Entulho e buracos atrapalham passagem segura de pedestres
Mauro FrassonVera Regina tem dificuldade de andar na calçada, cheia de entulhoA dona-de-casa Vera Regina Ahrens convive diariamente com buracos na calçada e sempre que sai de casa tem de disputar espaço na rua com os carros porque caminhões de carga e descarga de concreto impedem toda a extensão do calçamento. Moradora da Rua Alberto Folloni, Vera Regina critica a falta de fiscalização sobre a qualidade e a utilização das calçadas de Curitiba. Vera Regina acredita que a culpa por tanto descaso é da fiscalização da prefeitura e da Diretran, que não aparecem para multar quando são chamadas.
O diretor de Fiscalização da Secretaria Municipal de Urbanismo, Valdir Ulbrich, não informou o número de pessoas que trabalham controlando as obras e utilização das calçadas alegando que são tão poucos, que seria uma gozação divulgar o número dos envolvidos nesse trabalho. Ulbrich conta que por causa dessa deficiência de pessoal todo o trabalho é feito com a ajuda das denúncias que chegam pelo telefone 156. Recebemos 40 ligações por dia com vários tipos de denúncias que são agendadas para apuração por ordem de urgência. Em até três dias todas as reclamações são atendidas, garante Ulbricht.
Entretanto, quem anda pelas ruas da cidade percebe que está faltando mais agressividade no trabalho de fiscalização. Não são raros os casos em que até mesmo obras da prefeitura impedem que os pedestres utilizem o calçamento. Na Rua Anita Garibaldi, onde está sendo implantado asfalto e calçamento, a esteticista Maristella Dlugoss, conta que só escapou de ser atropelada por sorte. Como a calçada estava interditada eu caminhava pela rua quando um carro virou de repente. Só deu tempo de pular na calçada em obras, conta.
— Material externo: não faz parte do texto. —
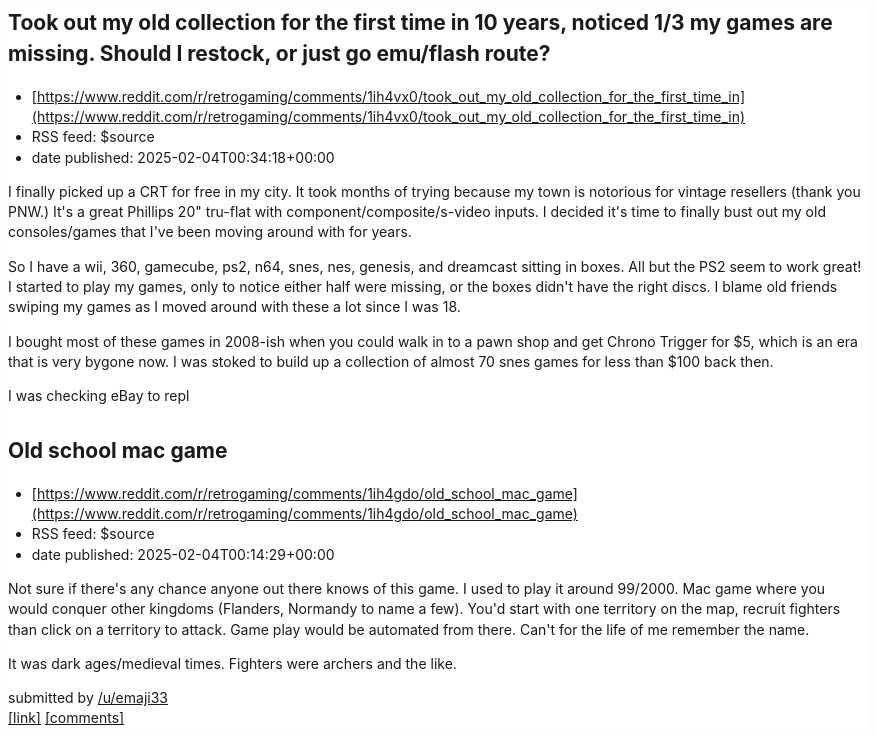 ## Took out my old collection for the first time in 10 years, noticed 1/3 my games are missing. Should I restock, or just go emu/flash route?
 - [https://www.reddit.com/r/retrogaming/comments/1ih4vx0/took_out_my_old_collection_for_the_first_time_in](https://www.reddit.com/r/retrogaming/comments/1ih4vx0/took_out_my_old_collection_for_the_first_time_in)
 - RSS feed: $source
 - date published: 2025-02-04T00:34:18+00:00

<div class="md"><p>I finally picked up a CRT for free in my city. It took months of trying because my town is notorious for vintage resellers (thank you PNW.) It&#39;s a great Phillips 20&quot; tru-flat with component/composite/s-video inputs. I decided it&#39;s time to finally bust out my old consoles/games that I&#39;ve been moving around with for years.</p> <p>So I have a wii, 360, gamecube, ps2, n64, snes, nes, genesis, and dreamcast sitting in boxes. All but the PS2 seem to work great! I started to play my games, only to notice either half were missing, or the boxes didn&#39;t have the right discs. I blame old friends swiping my games as I moved around with these a lot since I was 18.</p> <p>I bought most of these games in 2008-ish when you could walk in to a pawn shop and get Chrono Trigger for $5, which is an era that is very bygone now. I was stoked to build up a collection of almost 70 snes games for less than $100 back then.</p> <p>I was checking eBay to repl

## Old school mac game
 - [https://www.reddit.com/r/retrogaming/comments/1ih4gdo/old_school_mac_game](https://www.reddit.com/r/retrogaming/comments/1ih4gdo/old_school_mac_game)
 - RSS feed: $source
 - date published: 2025-02-04T00:14:29+00:00

<div class="md"><p>Not sure if there&#39;s any chance anyone out there knows of this game. I used to play it around 99/2000. Mac game where you would conquer other kingdoms (Flanders, Normandy to name a few). You&#39;d start with one territory on the map, recruit fighters than click on a territory to attack. Game play would be automated from there. Can&#39;t for the life of me remember the name.</p> <p>It was dark ages/medieval times. Fighters were archers and the like.</p> </div> &#32; submitted by &#32; <a href="https://www.reddit.com/user/emaji33"> /u/emaji33 </a> <br/> <span><a href="https://www.reddit.com/r/retrogaming/comments/1ih4gdo/old_school_mac_game/">[link]</a></span> &#32; <span><a href="https://www.reddit.com/r/retrogaming/comments/1ih4gdo/old_school_mac_game/">[comments]</a></span>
Ulbricht explica que nesses casos a calçada nunca poderia ser totalmente interditada para o pedestre, e que o certo seria fazer a obra por partes. O empreiteiro não pode obstruir a passagem, assim como os caminhões de concreto, que devem reservar, com cones, um espaço para as pessoas passarem com segurança. Para esses casos, Ulbrich insiste que as pessoas podem reclamar e que quem estiver errado vai ser notificado, podendo ser multado em R$ 357. (G.V.)